Saved entries —
- Opening Delimiter -
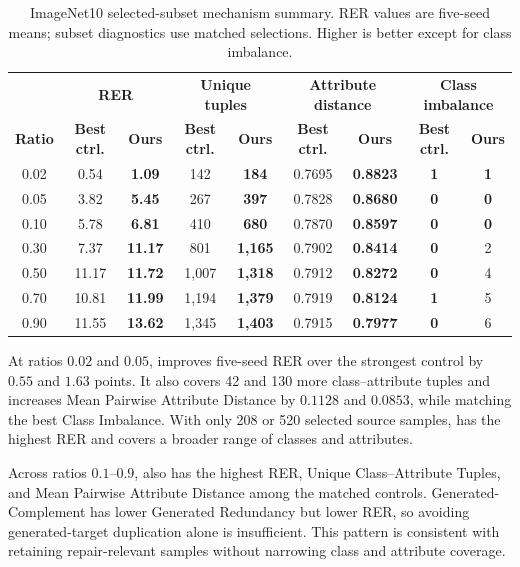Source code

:\begin{table}[t]
\centering
\caption{ImageNet10 selected-subset mechanism summary. RER values are five-seed means; subset diagnostics use matched selections. Higher is better except for class imbalance.}
\label{tab:selected-subset-mechanism}
\footnotesize
\setlength{\tabcolsep}{3pt}
\begin{tabular}{c cc cc cc cc}
\toprule
\rowcolor{sectiongray} & \multicolumn{2}{c}{\textbf{RER}} & \multicolumn{2}{c}{\textbf{Unique tuples}} & \multicolumn{2}{c}{\textbf{Attribute distance}} & \multicolumn{2}{c}{\textbf{Class imbalance}} \\
\rowcolor{sectiongray} \textbf{Ratio} & \textbf{Best ctrl.} & \textbf{Ours} & \textbf{Best ctrl.} & \textbf{Ours} & \textbf{Best ctrl.} & \textbf{Ours} & \textbf{Best ctrl.} & \textbf{Ours} \\
\midrule
0.02 & 0.54 & \textbf{1.09} & 142 & \textbf{184} & 0.7695 & \textbf{0.8823} & \textbf{1} & \textbf{1} \\
0.05 & 3.82 & \textbf{5.45} & 267 & \textbf{397} & 0.7828 & \textbf{0.8680} & \textbf{0} & \textbf{0} \\
0.10 & 5.78 & \textbf{6.81} & 410 & \textbf{680} & 0.7870 & \textbf{0.8597} & \textbf{0} & \textbf{0} \\
0.30 & 7.37 & \textbf{11.17} & 801 & \textbf{1,165} & 0.7902 & \textbf{0.8414} & \textbf{0} & 2 \\
0.50 & 11.17 & \textbf{11.72} & 1,007 & \textbf{1,318} & 0.7912 & \textbf{0.8272} & \textbf{0} & 4 \\
0.70 & 10.81 & \textbf{11.99} & 1,194 & \textbf{1,379} & 0.7919 & \textbf{0.8124} & \textbf{1} & 5 \\
0.90 & 11.55 & \textbf{13.62} & 1,345 & \textbf{1,403} & 0.7915 & \textbf{0.7977} & \textbf{0} & 6 \\
\bottomrule
\end{tabular}
\end{table}

At ratios $0.02$ and $0.05$, \model improves five-seed RER over the strongest control by $0.55$ and $1.63$ points. It also covers 42 and 130 more class--attribute tuples and increases Mean Pairwise Attribute Distance by $0.1128$ and $0.0853$, while matching the best Class Imbalance. With only 208 or 520 selected source samples, \model has the highest RER and covers a broader range of classes and attributes.

Across ratios $0.1$--$0.9$, \model also has the highest RER, Unique Class--Attribute Tuples, and Mean Pairwise Attribute Distance among the matched controls. Generated-Complement has lower Generated Redundancy but lower RER, so avoiding generated-target duplication alone is insufficient. This pattern is consistent with \model retaining repair-relevant samples without narrowing class and attribute coverage.

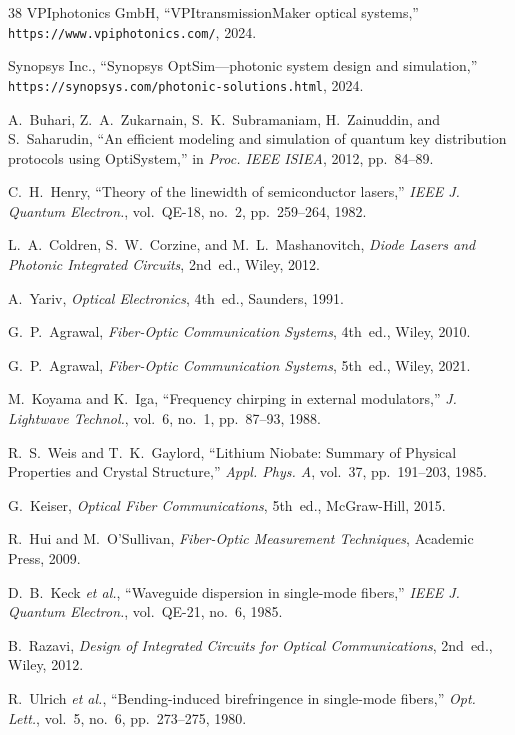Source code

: \documentclass[11pt,a4paper]{article}
\begin{document}
\begin{thebibliography}{38}
VPIphotonics GmbH, ``VPItransmissionMaker optical systems,''
\texttt{https://www.vpiphotonics.com/}, 2024.

Synopsys Inc., ``Synopsys OptSim---photonic system design and
simulation,'' \texttt{https://synopsys.com/photonic-solutions.html},
2024.

A.~Buhari, Z.~A.~Zukarnain, S.~K.~Subramaniam, H.~Zainuddin,
and S.~Saharudin, ``An efficient modeling and simulation of quantum
key distribution protocols using OptiSystem,'' in \textit{Proc. IEEE
ISIEA}, 2012, pp.~84--89.

C.~H.~Henry, ``Theory of the linewidth of semiconductor lasers,''
\textit{IEEE J. Quantum Electron.}, vol.~QE-18, no.~2, pp.~259--264, 1982.

L.~A.~Coldren, S.~W.~Corzine, and M.~L.~Mashanovitch,
\textit{Diode Lasers and Photonic Integrated Circuits}, 2nd~ed.,
Wiley, 2012.

A.~Yariv, \textit{Optical Electronics}, 4th~ed., Saunders, 1991.

G.~P.~Agrawal, \textit{Fiber-Optic Communication Systems}, 4th~ed.,
Wiley, 2010.

G.~P.~Agrawal, \textit{Fiber-Optic Communication Systems}, 5th~ed.,
Wiley, 2021.

M.~Koyama and K.~Iga, ``Frequency chirping in external modulators,''
\textit{J. Lightwave Technol.}, vol.~6, no.~1, pp.~87--93, 1988.

R.~S.~Weis and T.~K.~Gaylord, ``Lithium Niobate: Summary of Physical
Properties and Crystal Structure,'' \textit{Appl. Phys. A}, vol.~37,
pp.~191--203, 1985.

G.~Keiser, \textit{Optical Fiber Communications}, 5th~ed., McGraw-Hill,
2015.

R.~Hui and M.~O'Sullivan, \textit{Fiber-Optic Measurement Techniques},
Academic Press, 2009.

D.~B.~Keck \textit{et al.}, ``Waveguide dispersion in single-mode fibers,''
\textit{IEEE J. Quantum Electron.}, vol.~QE-21, no.~6, 1985.

B.~Razavi, \textit{Design of Integrated Circuits for Optical
Communications}, 2nd~ed., Wiley, 2012.

R.~Ulrich \textit{et al.}, ``Bending-induced birefringence in single-mode
fibers,'' \textit{Opt. Lett.}, vol.~5, no.~6, pp.~273--275, 1980.


\end{thebibliography}
\end{document}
- Closing Delimiter -
WORK REQUEST —
Set aside each line above that includes the string "simulation" and report it.

SOLUTION —
simulation,'' \texttt{https://synopsys.com/photonic-solutions.html},
and S.~Saharudin, ``An efficient modeling and simulation of quantum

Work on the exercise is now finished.